[What you need to do] Copy all the lines of the listing below exactly. Skip the images.

[Input data]

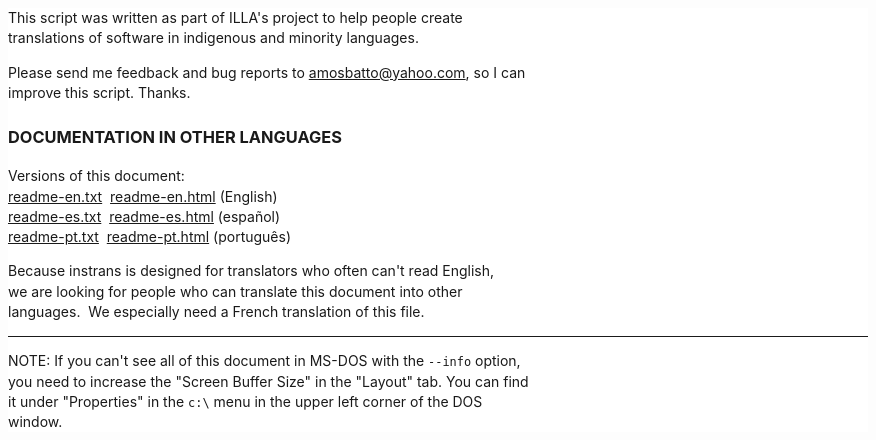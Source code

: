 This script was written as part of ILLA's project to help people create  
translations of software in indigenous and minority languages.  
  
Please send me feedback and bug reports to amosbatto@yahoo.com, so I can  
improve this script. Thanks.  
  
  
### <a id="DOCUMENTATION_IN_OTHER_LANGUAGES">DOCUMENTATION IN OTHER LANGUAGES</a> ###  
  
Versions of this document:  
[readme-en.txt](readme-en.txt)  [readme-en.html](readme-en.html) (English)  
[readme-es.txt](readme-es.txt)  [readme-es.html](readme-es.html) (español)  
[readme-pt.txt](readme-pt.txt)  [readme-pt.html](readme-pt.html) (português)  
  
Because instrans is designed for translators who often can't read English,  
we are looking for people who can translate this document into other  
languages.  We especially need a French translation of this file.  
  
-----------------  
NOTE: If you can't see all of this document in MS-DOS with the `--info` option,  
you need to increase the "Screen Buffer Size" in the "Layout" tab. You can find  
it under "Properties" in the `c:\` menu in the upper left corner of the DOS  
window.
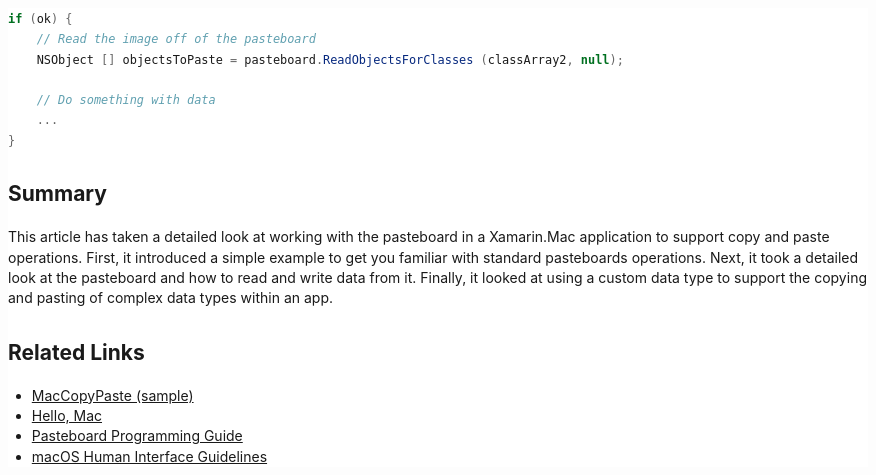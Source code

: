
 ```csharp
if (ok) {
	// Read the image off of the pasteboard
	NSObject [] objectsToPaste = pasteboard.ReadObjectsForClasses (classArray2, null);
	
	// Do something with data
	...
}
```

## Summary

This article has taken a detailed look at working with the pasteboard in a Xamarin.Mac application to support copy and paste operations. First, it introduced a simple example to get you familiar with standard pasteboards operations. Next, it took a detailed look at the pasteboard and how to read and write data from it. Finally, it looked at using a custom data type to support the copying and pasting of complex data types within an app.



## Related Links

- [MacCopyPaste (sample)](https://developer.xamarin.com/samples/mac/MacCopyPaste/)
- [Hello, Mac](~/mac/get-started/hello-mac.md)
- [Pasteboard Programming Guide](https://developer.apple.com/library/content/documentation/Cocoa/Conceptual/PasteboardGuide106/Articles/pbGettingStarted.html)
- [macOS Human Interface Guidelines](https://developer.apple.com/macos/human-interface-guidelines/overview/themes/)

[Exercise solution]
Source code

: This script was written as part of ILLA's project to help people create  
translations of software in indigenous and minority languages.  
  
Please send me feedback and bug reports to amosbatto@yahoo.com, so I can  
improve this script. Thanks.  
  
  
### <a id="DOCUMENTATION_IN_OTHER_LANGUAGES">DOCUMENTATION IN OTHER LANGUAGES</a> ###  
  
Versions of this document:  
[readme-en.txt](readme-en.txt)  [readme-en.html](readme-en.html) (English)  
[readme-es.txt](readme-es.txt)  [readme-es.html](readme-es.html) (español)  
[readme-pt.txt](readme-pt.txt)  [readme-pt.html](readme-pt.html) (português)  
  
Because instrans is designed for translators who often can't read English,  
we are looking for people who can translate this document into other  
languages.  We especially need a French translation of this file.  
  
-----------------  
NOTE: If you can't see all of this document in MS-DOS with the `--info` option,  
you need to increase the "Screen Buffer Size" in the "Layout" tab. You can find  
it under "Properties" in the `c:\` menu in the upper left corner of the DOS  
window.
Source code

:
 ```csharp
if (ok) {
	// Read the image off of the pasteboard
	NSObject [] objectsToPaste = pasteboard.ReadObjectsForClasses (classArray2, null);
	
	// Do something with data
	...
}
```

## Summary

This article has taken a detailed look at working with the pasteboard in a Xamarin.Mac application to support copy and paste operations. First, it introduced a simple example to get you familiar with standard pasteboards operations. Next, it took a detailed look at the pasteboard and how to read and write data from it. Finally, it looked at using a custom data type to support the copying and pasting of complex data types within an app.



## Related Links

- [MacCopyPaste (sample)](https://developer.xamarin.com/samples/mac/MacCopyPaste/)
- [Hello, Mac](~/mac/get-started/hello-mac.md)
- [Pasteboard Programming Guide](https://developer.apple.com/library/content/documentation/Cocoa/Conceptual/PasteboardGuide106/Articles/pbGettingStarted.html)
- [macOS Human Interface Guidelines](https://developer.apple.com/macos/human-interface-guidelines/overview/themes/)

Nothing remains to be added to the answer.